The Institutional Limited Partners Association aims to publish specific guidance on single- and multi-asset continuation funds as early as next month. The update comes four years after it first issued best practices to limited partners on how to navigate GP-led processes.
“What our guidance is looking to do is to put guardrails in place to ensure ideally better dynamics between LPs and GPs, with an emphasis on transparency, with an emphasis on rationale for the transaction,” Neal Prunier, senior director for industry affairs, told affiliate title Secondaries Investor in London on Tuesday on the side lines of the ILPA Summit Europe 2023. “We’re looking to introduce something that looks at the process more holistically.”
In addition to rationale, an underlying principle of this latest guidance will focus on status quo options and that no LP should be worse off financially.
“Any benefits that accrue should accrue for LPs and the fund, not just for GPs,” Prunier said. “What we see in the industry today is the benefits that accrue, accrue for the GP. That’s problematic.”
Some LPs have been frustrated that continuation funds are put to them in a “reactionary” way, even to the point that they have decided not to re-up in a particular manager’s fund having been left with a “sour taste” in their mouth, Prunier said.
“The GP comes to them and says, we’re running a continuation fund. There isn’t really that point for LPs to say: we don’t necessarily want this,” added Brian Hoehn, a senior associate at ILPA.

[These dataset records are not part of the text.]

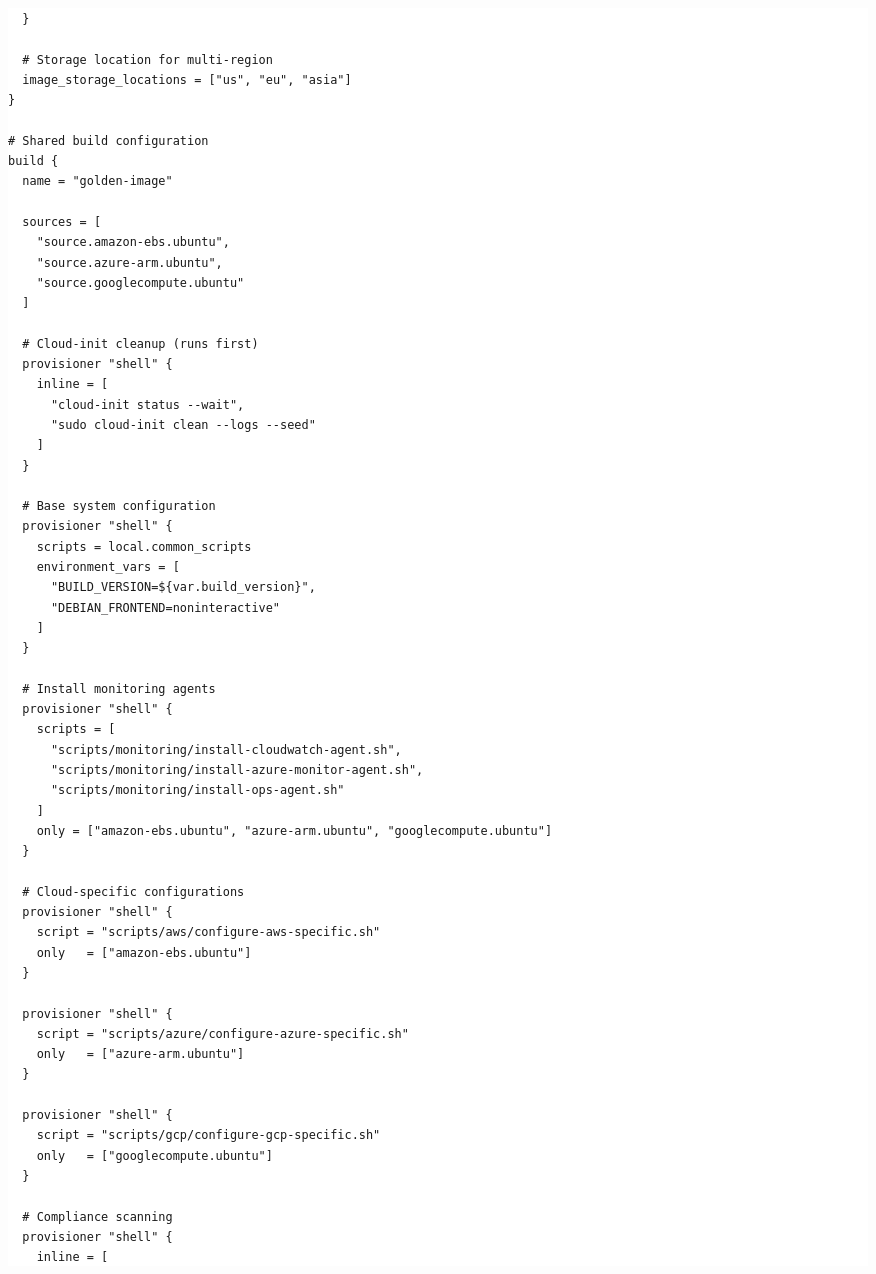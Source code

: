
 ```hcl
  }
  
  # Storage location for multi-region
  image_storage_locations = ["us", "eu", "asia"]
}

# Shared build configuration
build {
  name = "golden-image"
  
  sources = [
    "source.amazon-ebs.ubuntu",
    "source.azure-arm.ubuntu",
    "source.googlecompute.ubuntu"
  ]
  
  # Cloud-init cleanup (runs first)
  provisioner "shell" {
    inline = [
      "cloud-init status --wait",
      "sudo cloud-init clean --logs --seed"
    ]
  }
  
  # Base system configuration
  provisioner "shell" {
    scripts = local.common_scripts
    environment_vars = [
      "BUILD_VERSION=${var.build_version}",
      "DEBIAN_FRONTEND=noninteractive"
    ]
  }
  
  # Install monitoring agents
  provisioner "shell" {
    scripts = [
      "scripts/monitoring/install-cloudwatch-agent.sh",
      "scripts/monitoring/install-azure-monitor-agent.sh", 
      "scripts/monitoring/install-ops-agent.sh"
    ]
    only = ["amazon-ebs.ubuntu", "azure-arm.ubuntu", "googlecompute.ubuntu"]
  }
  
  # Cloud-specific configurations
  provisioner "shell" {
    script = "scripts/aws/configure-aws-specific.sh"
    only   = ["amazon-ebs.ubuntu"]
  }
  
  provisioner "shell" {
    script = "scripts/azure/configure-azure-specific.sh"
    only   = ["azure-arm.ubuntu"]
  }
  
  provisioner "shell" {
    script = "scripts/gcp/configure-gcp-specific.sh"
    only   = ["googlecompute.ubuntu"]
  }
  
  # Compliance scanning
  provisioner "shell" {
    inline = [
```
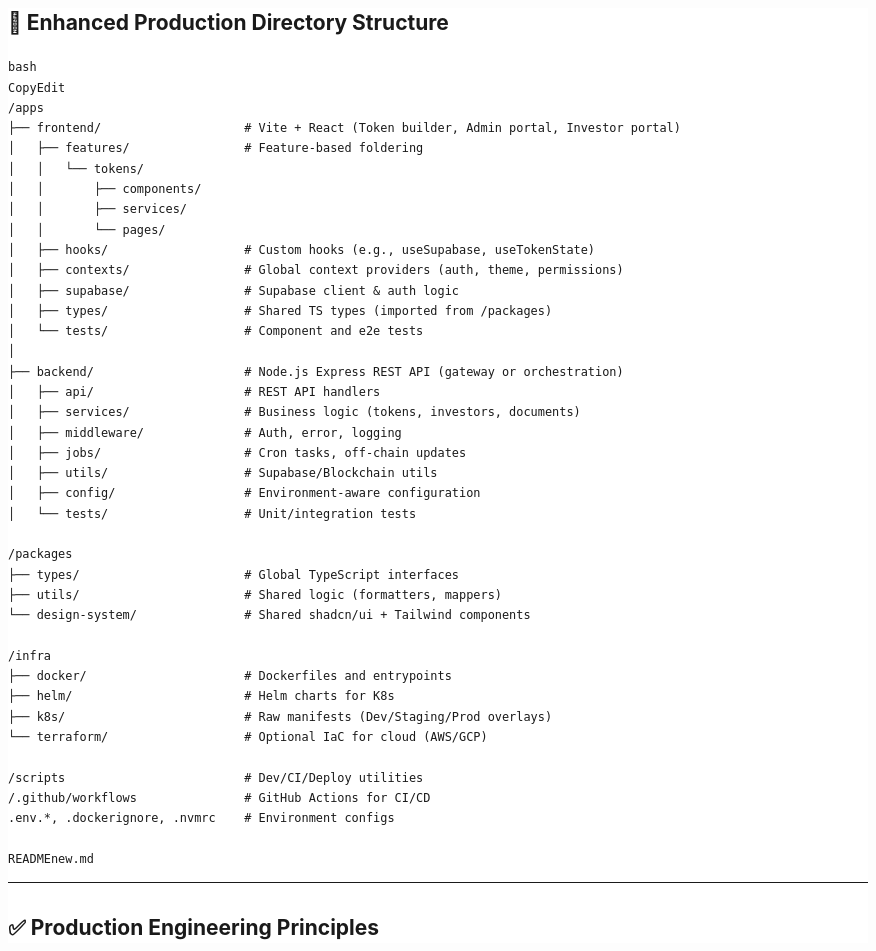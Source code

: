 
## 🧱 Enhanced Production Directory Structure

```
bash
CopyEdit
/apps
├── frontend/                    # Vite + React (Token builder, Admin portal, Investor portal)
│   ├── features/                # Feature-based foldering
│   │   └── tokens/
│   │       ├── components/
│   │       ├── services/
│   │       └── pages/
│   ├── hooks/                   # Custom hooks (e.g., useSupabase, useTokenState)
│   ├── contexts/                # Global context providers (auth, theme, permissions)
│   ├── supabase/                # Supabase client & auth logic
│   ├── types/                   # Shared TS types (imported from /packages)
│   └── tests/                   # Component and e2e tests
│
├── backend/                     # Node.js Express REST API (gateway or orchestration)
│   ├── api/                     # REST API handlers
│   ├── services/                # Business logic (tokens, investors, documents)
│   ├── middleware/              # Auth, error, logging
│   ├── jobs/                    # Cron tasks, off-chain updates
│   ├── utils/                   # Supabase/Blockchain utils
│   ├── config/                  # Environment-aware configuration
│   └── tests/                   # Unit/integration tests

/packages
├── types/                       # Global TypeScript interfaces
├── utils/                       # Shared logic (formatters, mappers)
└── design-system/               # Shared shadcn/ui + Tailwind components

/infra
├── docker/                      # Dockerfiles and entrypoints
├── helm/                        # Helm charts for K8s
├── k8s/                         # Raw manifests (Dev/Staging/Prod overlays)
└── terraform/                   # Optional IaC for cloud (AWS/GCP)

/scripts                         # Dev/CI/Deploy utilities
/.github/workflows               # GitHub Actions for CI/CD
.env.*, .dockerignore, .nvmrc    # Environment configs

READMEnew.md

```

---

## ✅ Production Engineering Principles
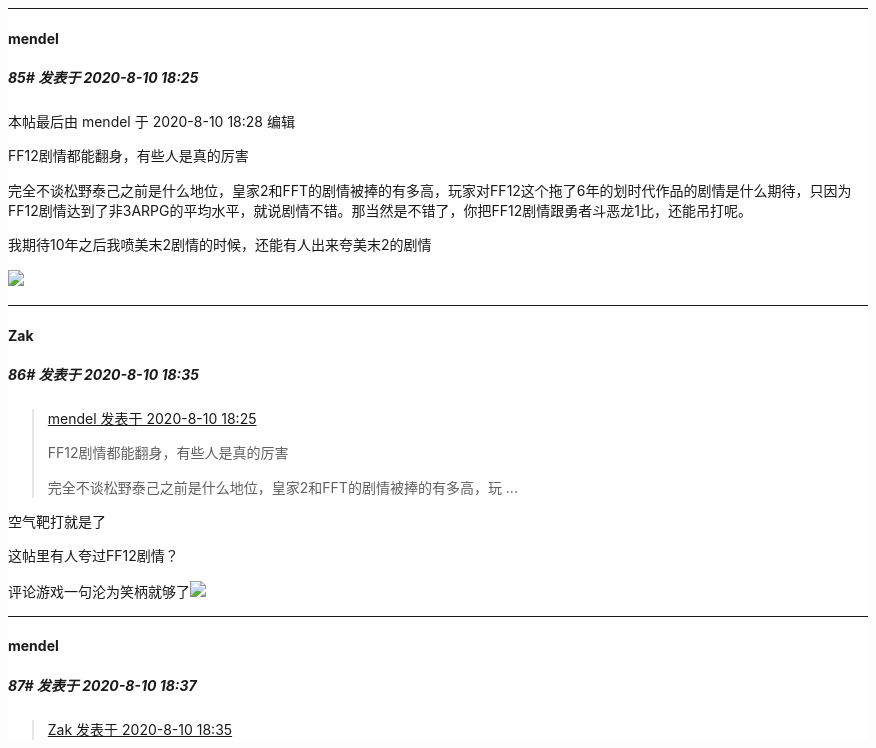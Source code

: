 




-----

####  mendel  
##### 85#       发表于 2020-8-10 18:25



 本帖最后由 mendel 于 2020-8-10 18:28 编辑 

FF12剧情都能翻身，有些人是真的厉害


完全不谈松野泰己之前是什么地位，皇家2和FFT的剧情被捧的有多高，玩家对FF12这个拖了6年的划时代作品的剧情是什么期待，只因为FF12剧情达到了非3ARPG的平均水平，就说剧情不错。那当然是不错了，你把FF12剧情跟勇者斗恶龙1比，还能吊打呢。


我期待10年之后我喷美末2剧情的时候，还能有人出来夸美末2的剧情

<img src="https://static.saraba1st.com/image/smiley/face2017/066.png" referrerpolicy="no-referrer">








-----

####  Zak  
##### 86#       发表于 2020-8-10 18:35



<blockquote><a href="httphttps://bbs.saraba1st.com/2b/forum.php?mod=redirect&amp;goto=findpost&amp;pid=48383813&amp;ptid=1953777" target="_blank">mendel 发表于 2020-8-10 18:25</a>

FF12剧情都能翻身，有些人是真的厉害


完全不谈松野泰己之前是什么地位，皇家2和FFT的剧情被捧的有多高，玩 ...</blockquote>
空气靶打就是了

这帖里有人夸过FF12剧情？

评论游戏一句沦为笑柄就够了<img src="https://static.saraba1st.com/image/smiley/face2017/067.png" referrerpolicy="no-referrer">







-----

####  mendel  
##### 87#       发表于 2020-8-10 18:37



<blockquote><a href="httphttps://bbs.saraba1st.com/2b/forum.php?mod=redirect&amp;goto=findpost&amp;pid=48383957&amp;ptid=1953777" target="_blank">Zak 发表于 2020-8-10 18:35</a>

Pain points for LPs include shortened time periods – such as 10-to-20 business days – within which they must make a decision on whether to roll or sell their exposure; lack of clarity over what a true status quo option would entail; and enhanced guidance on how to identify conflicts of interest, especially for the limited partnership advisory committee.
For an LP without co-investment or direct investment capabilities, electing to roll in a continuation fund process often involves a re-underwriting of fund documents – something that has led to LPs having no choice but to sell their exposure, Prunier said, adding that the typical split is that 85 percent of LPs in a fund sell while 15 percent will roll.
“It’s not that this [updated guidance] is necessarily going to change that split… but it’s going to ideally create a scenario where there’s less forced selling, where LPs have no option but to sell because there’s just fundamentally no way a team can carry out diligence and re-underwriting on one asset in 10-to-20 days while also managing the whole rest of the portfolio,” Prunier said.
ILPA’s guidance, while not aiming to be prescriptive, will recommend that LPs ask GPs to provide additional rationale if a continuation fund process is sought before all unfunded commitments are drawn – typically within the first three to five years of a fund’s life.
In some circumstances – such as a well-performing asset hitting size restrictions as per the fund’s limited partnership agreement – LPs will want to discuss with the GP whether simply amending the LPA to increase size restrictions, or moving the asset into a continuation fund, are better options.
“Those are the types of discussions that happen [around] the rationale,” Hoehn said. “That’s why this framework for the guidance is important – it will allow LPs and GPs to understand what’s important to both parties and have those conversations.”